TASK DIRECTIONS: Starting with the line that contains "if **=>** isn't" and stopping after the line that contains "### Lambda expressions", copy the entries below exactly. Include nothing else.

——

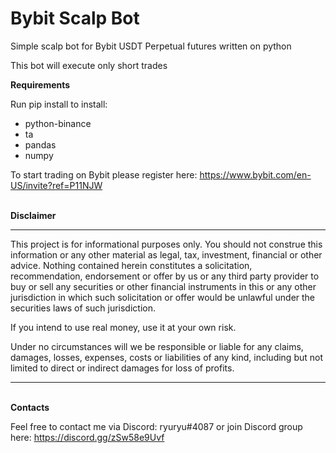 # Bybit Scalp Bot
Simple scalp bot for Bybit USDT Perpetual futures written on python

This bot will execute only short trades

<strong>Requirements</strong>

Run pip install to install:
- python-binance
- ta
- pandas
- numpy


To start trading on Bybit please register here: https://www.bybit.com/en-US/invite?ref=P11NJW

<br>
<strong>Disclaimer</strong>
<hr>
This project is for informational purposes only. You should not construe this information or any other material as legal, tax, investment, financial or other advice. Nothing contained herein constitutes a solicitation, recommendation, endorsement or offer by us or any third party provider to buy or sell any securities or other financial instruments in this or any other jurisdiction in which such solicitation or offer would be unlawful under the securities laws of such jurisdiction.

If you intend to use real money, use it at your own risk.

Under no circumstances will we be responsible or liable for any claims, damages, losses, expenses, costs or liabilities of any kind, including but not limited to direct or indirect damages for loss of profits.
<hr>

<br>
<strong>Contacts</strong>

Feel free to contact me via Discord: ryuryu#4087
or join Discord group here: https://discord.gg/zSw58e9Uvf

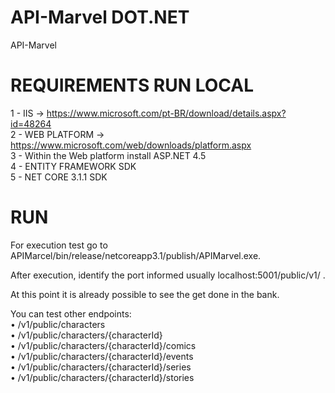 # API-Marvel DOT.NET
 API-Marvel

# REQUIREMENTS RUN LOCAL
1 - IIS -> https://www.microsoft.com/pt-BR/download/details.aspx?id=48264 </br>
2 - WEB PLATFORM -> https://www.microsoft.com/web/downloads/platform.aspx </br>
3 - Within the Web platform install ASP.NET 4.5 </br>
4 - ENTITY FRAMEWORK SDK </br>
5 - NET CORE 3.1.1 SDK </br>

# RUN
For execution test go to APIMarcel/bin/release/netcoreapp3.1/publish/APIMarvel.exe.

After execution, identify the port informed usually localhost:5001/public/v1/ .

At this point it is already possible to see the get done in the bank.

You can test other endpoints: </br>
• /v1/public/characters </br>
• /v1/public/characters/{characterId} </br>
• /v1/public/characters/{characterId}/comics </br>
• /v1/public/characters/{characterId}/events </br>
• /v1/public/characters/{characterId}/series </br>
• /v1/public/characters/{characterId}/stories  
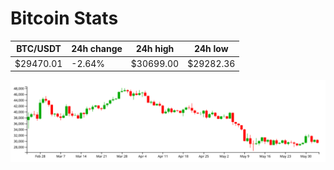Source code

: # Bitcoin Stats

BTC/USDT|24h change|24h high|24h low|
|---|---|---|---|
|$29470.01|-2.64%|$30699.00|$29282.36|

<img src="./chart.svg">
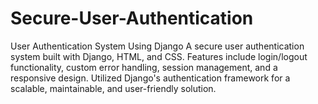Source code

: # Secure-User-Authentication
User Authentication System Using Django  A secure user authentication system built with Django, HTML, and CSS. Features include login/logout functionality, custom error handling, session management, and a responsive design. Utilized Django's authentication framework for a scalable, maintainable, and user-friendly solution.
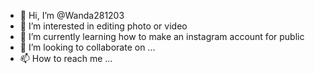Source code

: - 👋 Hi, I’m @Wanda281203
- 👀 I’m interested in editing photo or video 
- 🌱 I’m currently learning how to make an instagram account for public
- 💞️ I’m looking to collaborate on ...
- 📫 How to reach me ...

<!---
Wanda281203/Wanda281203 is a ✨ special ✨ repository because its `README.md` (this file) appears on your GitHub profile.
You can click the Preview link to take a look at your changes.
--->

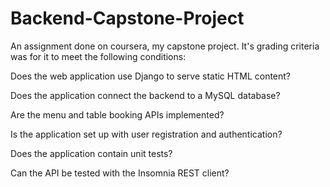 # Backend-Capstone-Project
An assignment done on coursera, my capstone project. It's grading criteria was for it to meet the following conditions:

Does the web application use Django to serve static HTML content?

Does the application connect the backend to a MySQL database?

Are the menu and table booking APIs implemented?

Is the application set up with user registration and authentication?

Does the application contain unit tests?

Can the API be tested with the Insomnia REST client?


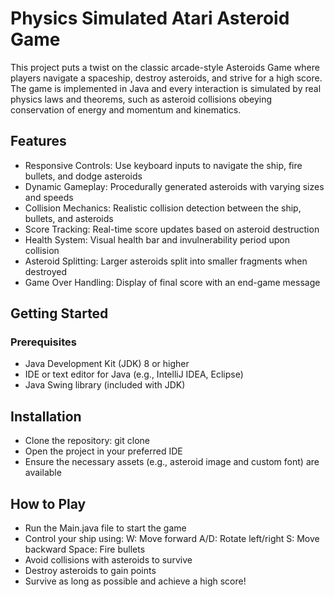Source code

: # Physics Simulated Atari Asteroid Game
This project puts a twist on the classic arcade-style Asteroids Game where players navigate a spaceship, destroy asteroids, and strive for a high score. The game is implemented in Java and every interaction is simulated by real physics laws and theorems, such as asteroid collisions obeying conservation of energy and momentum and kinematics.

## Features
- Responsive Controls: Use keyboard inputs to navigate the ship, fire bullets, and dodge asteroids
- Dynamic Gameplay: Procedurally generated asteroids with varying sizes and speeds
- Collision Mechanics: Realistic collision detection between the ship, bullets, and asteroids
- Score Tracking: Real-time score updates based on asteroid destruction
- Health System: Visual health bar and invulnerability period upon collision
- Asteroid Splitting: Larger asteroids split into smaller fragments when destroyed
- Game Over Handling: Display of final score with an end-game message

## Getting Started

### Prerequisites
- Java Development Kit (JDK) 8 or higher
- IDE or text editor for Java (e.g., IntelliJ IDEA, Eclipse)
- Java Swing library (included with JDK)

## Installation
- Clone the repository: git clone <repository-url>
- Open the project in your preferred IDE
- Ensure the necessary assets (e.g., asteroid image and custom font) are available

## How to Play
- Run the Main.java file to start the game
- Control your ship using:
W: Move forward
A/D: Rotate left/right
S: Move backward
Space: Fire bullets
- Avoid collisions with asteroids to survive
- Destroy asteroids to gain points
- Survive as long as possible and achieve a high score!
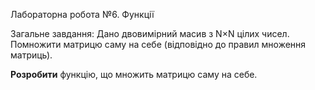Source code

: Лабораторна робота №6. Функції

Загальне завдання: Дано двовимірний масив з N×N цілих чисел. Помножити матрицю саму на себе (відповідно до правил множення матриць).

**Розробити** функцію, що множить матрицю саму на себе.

——

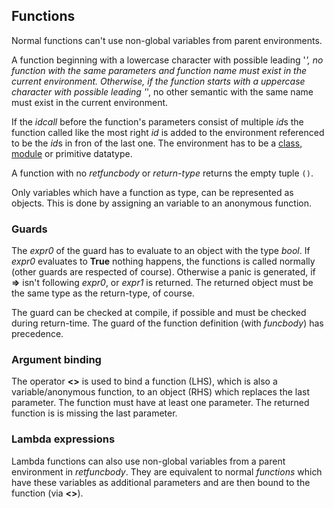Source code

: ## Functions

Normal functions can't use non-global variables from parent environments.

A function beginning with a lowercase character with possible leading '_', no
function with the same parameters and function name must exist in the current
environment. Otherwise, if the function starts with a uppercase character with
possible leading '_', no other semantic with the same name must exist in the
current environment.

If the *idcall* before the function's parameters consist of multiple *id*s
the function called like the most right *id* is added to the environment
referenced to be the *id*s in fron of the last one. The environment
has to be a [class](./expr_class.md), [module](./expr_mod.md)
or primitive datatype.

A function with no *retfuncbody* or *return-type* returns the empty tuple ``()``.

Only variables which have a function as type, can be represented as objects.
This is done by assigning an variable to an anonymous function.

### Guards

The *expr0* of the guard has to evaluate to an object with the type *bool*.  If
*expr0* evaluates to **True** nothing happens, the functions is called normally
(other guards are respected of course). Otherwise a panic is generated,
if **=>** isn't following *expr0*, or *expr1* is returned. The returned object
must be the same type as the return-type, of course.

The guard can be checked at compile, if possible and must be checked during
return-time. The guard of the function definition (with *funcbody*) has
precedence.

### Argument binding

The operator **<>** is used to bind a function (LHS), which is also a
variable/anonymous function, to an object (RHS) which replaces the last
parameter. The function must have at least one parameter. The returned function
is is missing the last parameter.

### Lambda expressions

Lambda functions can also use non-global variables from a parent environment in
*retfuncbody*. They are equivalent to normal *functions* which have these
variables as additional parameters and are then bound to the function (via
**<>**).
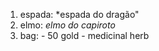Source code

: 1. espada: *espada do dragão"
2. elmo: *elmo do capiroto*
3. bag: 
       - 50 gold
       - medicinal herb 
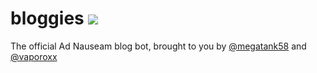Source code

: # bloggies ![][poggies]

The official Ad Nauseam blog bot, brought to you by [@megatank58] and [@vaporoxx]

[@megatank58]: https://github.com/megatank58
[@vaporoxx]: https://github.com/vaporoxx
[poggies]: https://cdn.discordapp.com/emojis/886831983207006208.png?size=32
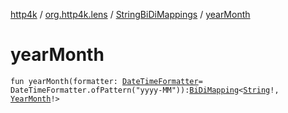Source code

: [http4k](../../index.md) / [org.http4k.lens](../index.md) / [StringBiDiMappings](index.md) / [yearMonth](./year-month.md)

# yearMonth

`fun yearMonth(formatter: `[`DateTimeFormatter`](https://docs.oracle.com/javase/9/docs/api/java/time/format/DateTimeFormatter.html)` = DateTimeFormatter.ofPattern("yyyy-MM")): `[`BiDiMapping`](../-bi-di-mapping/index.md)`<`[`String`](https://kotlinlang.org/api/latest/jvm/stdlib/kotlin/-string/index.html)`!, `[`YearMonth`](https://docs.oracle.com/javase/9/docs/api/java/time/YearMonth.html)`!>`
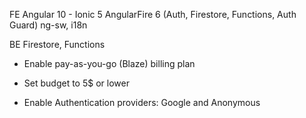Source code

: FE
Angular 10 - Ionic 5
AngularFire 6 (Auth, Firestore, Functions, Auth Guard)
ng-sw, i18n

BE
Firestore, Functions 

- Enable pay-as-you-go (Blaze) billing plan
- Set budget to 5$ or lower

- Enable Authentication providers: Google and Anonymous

——

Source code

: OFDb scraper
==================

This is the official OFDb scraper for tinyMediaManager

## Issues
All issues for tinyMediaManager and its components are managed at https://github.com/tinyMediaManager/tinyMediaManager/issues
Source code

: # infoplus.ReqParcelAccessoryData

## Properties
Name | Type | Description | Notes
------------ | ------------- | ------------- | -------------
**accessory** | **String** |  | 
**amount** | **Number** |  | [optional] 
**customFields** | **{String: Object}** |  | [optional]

——

SOLUTION TO THE EXERCISE:
if **=>** isn't following *expr0*, or *expr1* is returned. The returned object
must be the same type as the return-type, of course.

The guard can be checked at compile, if possible and must be checked during
return-time. The guard of the function definition (with *funcbody*) has
precedence.

### Argument binding

The operator **<>** is used to bind a function (LHS), which is also a
variable/anonymous function, to an object (RHS) which replaces the last
parameter. The function must have at least one parameter. The returned function
is is missing the last parameter.

### Lambda expressions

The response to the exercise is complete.